Toute son œuvre applique ce principe de fusion des arts, à travers des objets aux couleurs et aux matériaux significatifs. Plus tard, il étend ce principe à l’architecture et au design, notamment avec l’aménagement de bâtiments qu’il achète, au cours des années 90, dans la petite ville de Marfa au Texas. Il conçoit une architecture et un mobilier dans le prolongement de ses créations plastiques. Pour en savoir plus sur Donald Judd : voir le site de la Tate Modern
Carl Andre
Quincy (Etats-Unis), 1935
Carl Andre,
144 Tin Square, 1975
(144 carrés d'étain)
Œuvre réalisée à New York
Installation
Assemblage au sol de 144 carrés d'étain par rangées
de 12
Etain, 367 x 367 cm
Chaque carré : 30,5 x 30,5 cm
144 Tin Square
(144 carrés d’étain) fait partie des œuvres les
plus célèbres de Carl Andre, des pièces au sol réalisées,
avec des variantes de taille et de matériau, à partir
de 1967. Ce sont des œuvres révolutionnaires dans
l’histoire de l’art car elles éliminent l’une des
caractéristiques essentielles de la sculpture, la
verticalité. Carl Andre met ici en question
le respect traditionnel qu’imposent les œuvres,
notamment ces statues - monuments érigées pour
célébrer les grands hommes et qui constituent des
points de repères aussi bien dans l’espace que dans
le temps.
Au contraire, avec 144 Tin Square, on piétine
une œuvre qui n’impose aucun point de vue privilégié,
aucun axe, aucune hiérarchie.
S’inspirant de Constantin Brancusi qui intègre le socle à l’œuvre à travers la répétition de modules, Carl Andre poursuit cette désacralisation de la sculpture, déclarant lui-même : « Je ne fais que poser la Colonne sans fin de Brancusi à même le sol au lieu de la dresser vers le ciel ». Ici, l’infini se développe à l’horizontale.
Carl
Andre, Hearth (Foyer), 1980
Œuvre réalisée à Düsseldorf en 1980
44 éléments en bois de cèdre
rouge
Bois de cèdre, 120,5 x 469 x 90 cm
Chaque élément : 30 x 90 x 30 cm
Hearth (Foyer) est un exemple de l’évolution du travail de Carl Andre, après la mise en place de sa problématique dans les années 60. En 1980, il réalise cette pièce monumentale, constituée d’une quarantaine de poutres en bois brut de scierie, assemblées de manière à former un étroit tunnel. L’œuvre évoque, en effet, l’abri, le souterrain, le passage, mais conserve tout son mystère, comme s’il s’agissait d’une découverte archéologique dont on ne peut que supposer l’usage originel. En particulier, la monumentalité des poutres de bois brut évoque un certain primitivisme, rappellant l’attachement de Carl Andre à Brancusi.

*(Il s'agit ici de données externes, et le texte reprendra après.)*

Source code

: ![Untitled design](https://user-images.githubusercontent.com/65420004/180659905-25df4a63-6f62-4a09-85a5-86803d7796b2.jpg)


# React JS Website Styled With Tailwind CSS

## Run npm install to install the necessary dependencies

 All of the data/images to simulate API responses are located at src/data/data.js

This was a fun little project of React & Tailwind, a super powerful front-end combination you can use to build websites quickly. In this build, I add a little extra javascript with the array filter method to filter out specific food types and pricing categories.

En utilisant ce matériau, Carl Andre renoue avec une pratique adoptée dès ses débuts, l’utilisation et la mise en valeur du bois non transformé. Peut-être faut-il aussi y voir un hommage à son père, menuisier dans les chantiers navals.
Biographie
Carl Andre étudie la peinture à partir de 1951 à la Philips Academy d’Andover, une école près de Boston. C’est là qu’il rencontre le futur cinéaste Hollis Frampton, lequel restera son ami. En 1954, un voyage en Europe lui permet de découvrir l’œuvre de Brancusi qui le marque profondément, au point qu’il dira être un discipline du sculpteur roumain. En Europe, il visite aussi le site des dolmens de Stonehenge en Angleterre.
De retour à New York, vers 1958, il partage l’atelier de Stella alors que celui-ci réalise ses Black Paintings. C’est à ce moment que Carl Andre s’intéresse à la sculpture. Il réalise des œuvres en bois proches de celles de Brancusi, matériau qu’il transformera de moins en moins au profit du bois brut.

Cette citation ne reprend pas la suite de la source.